Plain-text document sources
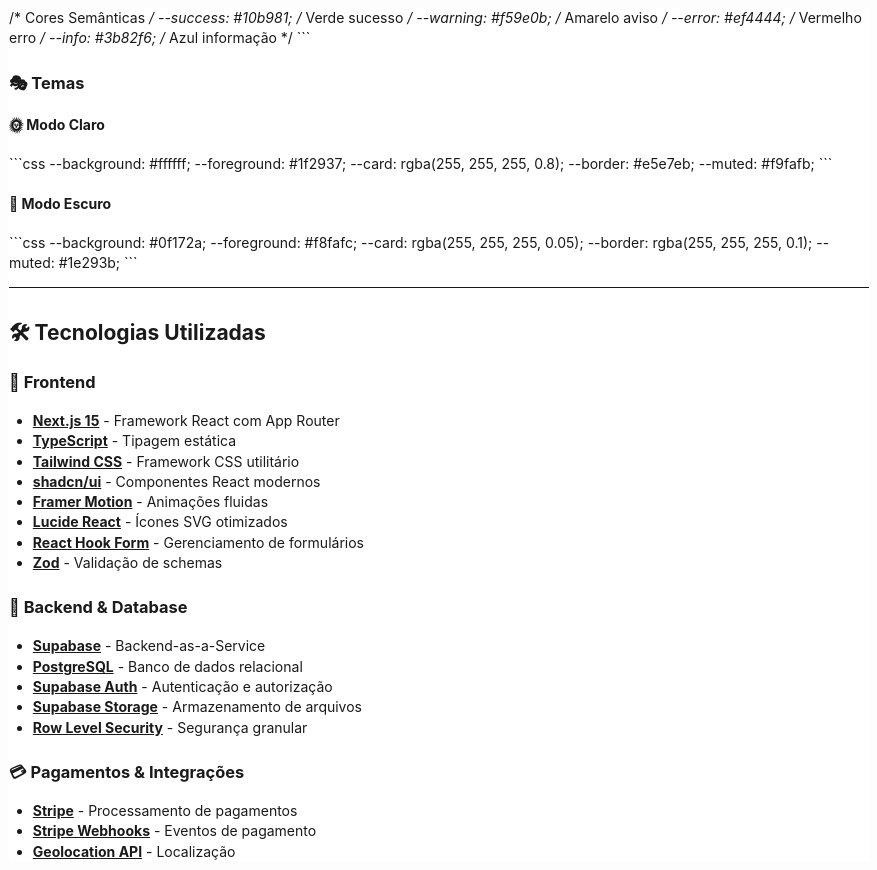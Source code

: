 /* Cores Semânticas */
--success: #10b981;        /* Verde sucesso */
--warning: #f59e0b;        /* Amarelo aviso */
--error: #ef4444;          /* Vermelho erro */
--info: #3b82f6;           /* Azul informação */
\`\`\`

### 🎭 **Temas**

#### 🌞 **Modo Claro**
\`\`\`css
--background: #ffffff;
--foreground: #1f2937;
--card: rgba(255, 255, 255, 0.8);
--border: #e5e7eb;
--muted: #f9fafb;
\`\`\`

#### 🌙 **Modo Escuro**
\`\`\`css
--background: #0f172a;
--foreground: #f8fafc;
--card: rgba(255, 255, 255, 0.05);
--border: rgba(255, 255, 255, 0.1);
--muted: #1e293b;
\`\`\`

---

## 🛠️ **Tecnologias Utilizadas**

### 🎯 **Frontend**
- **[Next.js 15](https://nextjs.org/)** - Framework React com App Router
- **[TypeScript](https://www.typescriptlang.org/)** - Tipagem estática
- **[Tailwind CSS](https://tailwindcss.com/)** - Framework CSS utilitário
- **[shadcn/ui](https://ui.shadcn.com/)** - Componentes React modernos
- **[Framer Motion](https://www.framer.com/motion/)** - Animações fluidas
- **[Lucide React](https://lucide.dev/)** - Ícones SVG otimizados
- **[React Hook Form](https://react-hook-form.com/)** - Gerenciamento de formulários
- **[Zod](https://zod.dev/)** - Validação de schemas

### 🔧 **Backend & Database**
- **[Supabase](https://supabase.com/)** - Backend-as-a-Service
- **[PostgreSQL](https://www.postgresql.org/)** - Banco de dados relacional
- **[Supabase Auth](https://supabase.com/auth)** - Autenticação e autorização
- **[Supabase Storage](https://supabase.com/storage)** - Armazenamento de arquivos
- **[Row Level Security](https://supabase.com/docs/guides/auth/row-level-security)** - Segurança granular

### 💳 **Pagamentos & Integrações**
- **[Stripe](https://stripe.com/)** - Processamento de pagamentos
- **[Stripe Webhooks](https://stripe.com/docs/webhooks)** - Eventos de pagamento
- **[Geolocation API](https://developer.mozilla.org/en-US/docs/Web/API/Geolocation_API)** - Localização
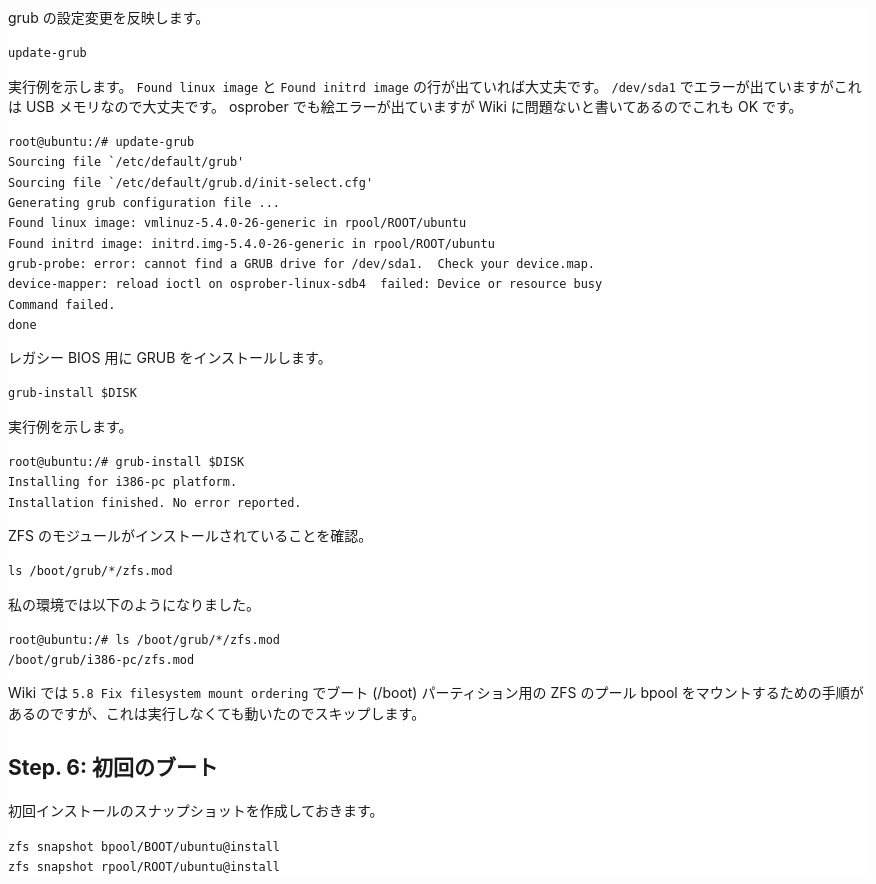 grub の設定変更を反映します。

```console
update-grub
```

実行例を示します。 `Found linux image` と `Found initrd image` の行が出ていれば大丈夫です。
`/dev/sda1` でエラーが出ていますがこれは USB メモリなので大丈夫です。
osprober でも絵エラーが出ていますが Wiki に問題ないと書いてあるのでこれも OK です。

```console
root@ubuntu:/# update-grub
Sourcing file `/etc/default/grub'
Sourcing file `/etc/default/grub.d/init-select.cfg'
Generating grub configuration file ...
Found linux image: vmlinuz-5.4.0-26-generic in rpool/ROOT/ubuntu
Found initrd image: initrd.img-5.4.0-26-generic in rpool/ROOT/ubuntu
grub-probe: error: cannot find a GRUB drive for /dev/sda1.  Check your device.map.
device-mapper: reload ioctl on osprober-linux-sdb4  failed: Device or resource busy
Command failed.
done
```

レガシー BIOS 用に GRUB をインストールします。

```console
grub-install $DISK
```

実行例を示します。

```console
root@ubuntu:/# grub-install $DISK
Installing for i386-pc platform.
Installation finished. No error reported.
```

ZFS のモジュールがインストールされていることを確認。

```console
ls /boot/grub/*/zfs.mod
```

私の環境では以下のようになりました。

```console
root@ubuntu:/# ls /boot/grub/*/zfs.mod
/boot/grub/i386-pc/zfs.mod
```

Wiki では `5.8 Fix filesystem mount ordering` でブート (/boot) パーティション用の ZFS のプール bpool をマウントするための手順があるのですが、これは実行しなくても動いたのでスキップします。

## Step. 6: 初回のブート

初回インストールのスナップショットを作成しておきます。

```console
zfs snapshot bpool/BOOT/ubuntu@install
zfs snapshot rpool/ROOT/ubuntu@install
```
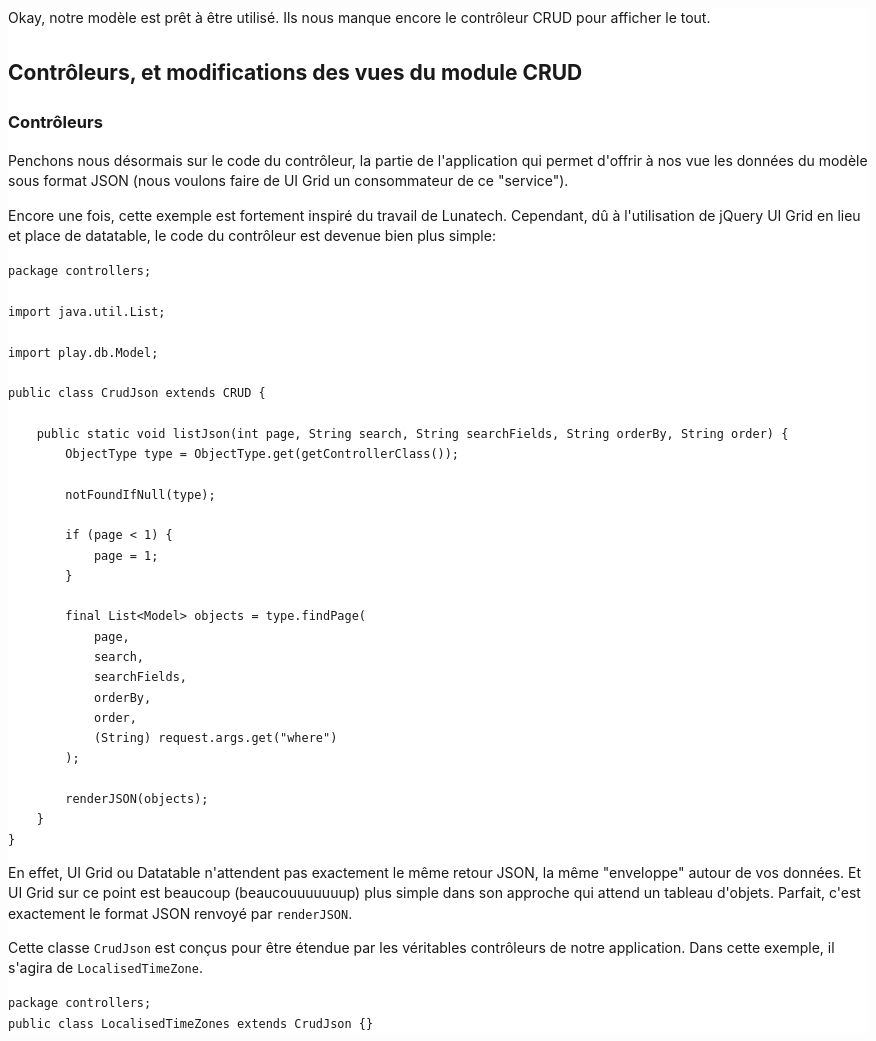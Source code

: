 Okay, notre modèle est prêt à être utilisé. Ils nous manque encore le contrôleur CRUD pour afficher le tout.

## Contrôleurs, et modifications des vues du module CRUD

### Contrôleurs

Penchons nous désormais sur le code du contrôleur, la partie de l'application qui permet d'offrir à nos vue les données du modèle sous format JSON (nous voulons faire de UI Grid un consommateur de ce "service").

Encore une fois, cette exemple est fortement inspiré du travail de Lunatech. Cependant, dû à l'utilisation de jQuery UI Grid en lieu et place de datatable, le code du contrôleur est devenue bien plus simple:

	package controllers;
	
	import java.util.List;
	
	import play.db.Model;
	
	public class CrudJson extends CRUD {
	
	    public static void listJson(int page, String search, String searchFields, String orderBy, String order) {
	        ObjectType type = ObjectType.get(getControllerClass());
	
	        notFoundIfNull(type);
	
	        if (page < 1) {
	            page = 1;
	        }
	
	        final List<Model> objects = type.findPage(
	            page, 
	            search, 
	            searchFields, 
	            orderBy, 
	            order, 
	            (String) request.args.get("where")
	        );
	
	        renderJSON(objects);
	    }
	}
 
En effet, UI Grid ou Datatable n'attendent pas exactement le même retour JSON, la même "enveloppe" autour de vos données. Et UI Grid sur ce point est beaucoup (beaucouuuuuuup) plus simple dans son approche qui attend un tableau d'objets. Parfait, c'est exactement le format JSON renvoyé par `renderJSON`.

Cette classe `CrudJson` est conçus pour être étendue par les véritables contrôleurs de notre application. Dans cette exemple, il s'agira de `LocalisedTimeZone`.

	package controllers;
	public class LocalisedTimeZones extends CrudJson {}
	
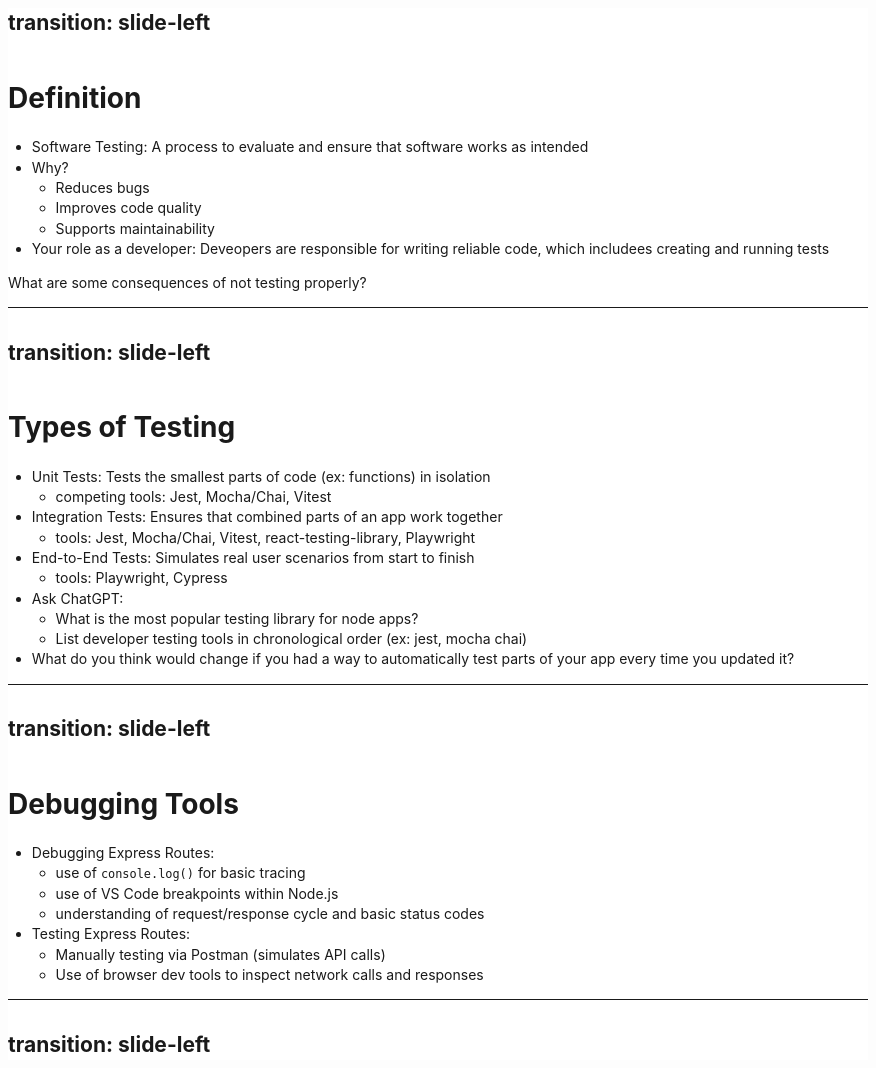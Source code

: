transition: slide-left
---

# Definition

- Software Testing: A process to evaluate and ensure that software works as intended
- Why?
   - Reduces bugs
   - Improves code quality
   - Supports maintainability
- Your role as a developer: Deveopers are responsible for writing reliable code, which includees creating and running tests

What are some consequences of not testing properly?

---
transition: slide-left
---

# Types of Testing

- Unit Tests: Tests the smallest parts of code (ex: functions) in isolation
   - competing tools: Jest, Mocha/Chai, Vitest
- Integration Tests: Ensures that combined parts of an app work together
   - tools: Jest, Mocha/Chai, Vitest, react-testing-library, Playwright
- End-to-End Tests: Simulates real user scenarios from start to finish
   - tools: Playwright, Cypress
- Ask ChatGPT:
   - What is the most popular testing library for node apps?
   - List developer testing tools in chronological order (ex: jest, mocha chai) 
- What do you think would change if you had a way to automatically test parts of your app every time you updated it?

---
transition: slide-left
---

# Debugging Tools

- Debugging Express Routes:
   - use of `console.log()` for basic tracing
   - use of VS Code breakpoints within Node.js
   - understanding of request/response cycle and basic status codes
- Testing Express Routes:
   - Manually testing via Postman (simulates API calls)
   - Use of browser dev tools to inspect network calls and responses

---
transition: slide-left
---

WHAT YOU WILL DO
Write out word for word the lines above that run from the one with "私の環境では以下のようになりました。" to the one with "### Contrôleurs". Include both end lines; exclude the images.

RESULT OF THIS TASK
私の環境では以下のようになりました。

```console
root@ubuntu:/# ls /boot/grub/*/zfs.mod
/boot/grub/i386-pc/zfs.mod
```

Wiki では `5.8 Fix filesystem mount ordering` でブート (/boot) パーティション用の ZFS のプール bpool をマウントするための手順があるのですが、これは実行しなくても動いたのでスキップします。

## Step. 6: 初回のブート

初回インストールのスナップショットを作成しておきます。

```console
zfs snapshot bpool/BOOT/ubuntu@install
zfs snapshot rpool/ROOT/ubuntu@install
```
Source code

: Okay, notre modèle est prêt à être utilisé. Ils nous manque encore le contrôleur CRUD pour afficher le tout.

## Contrôleurs, et modifications des vues du module CRUD

### Contrôleurs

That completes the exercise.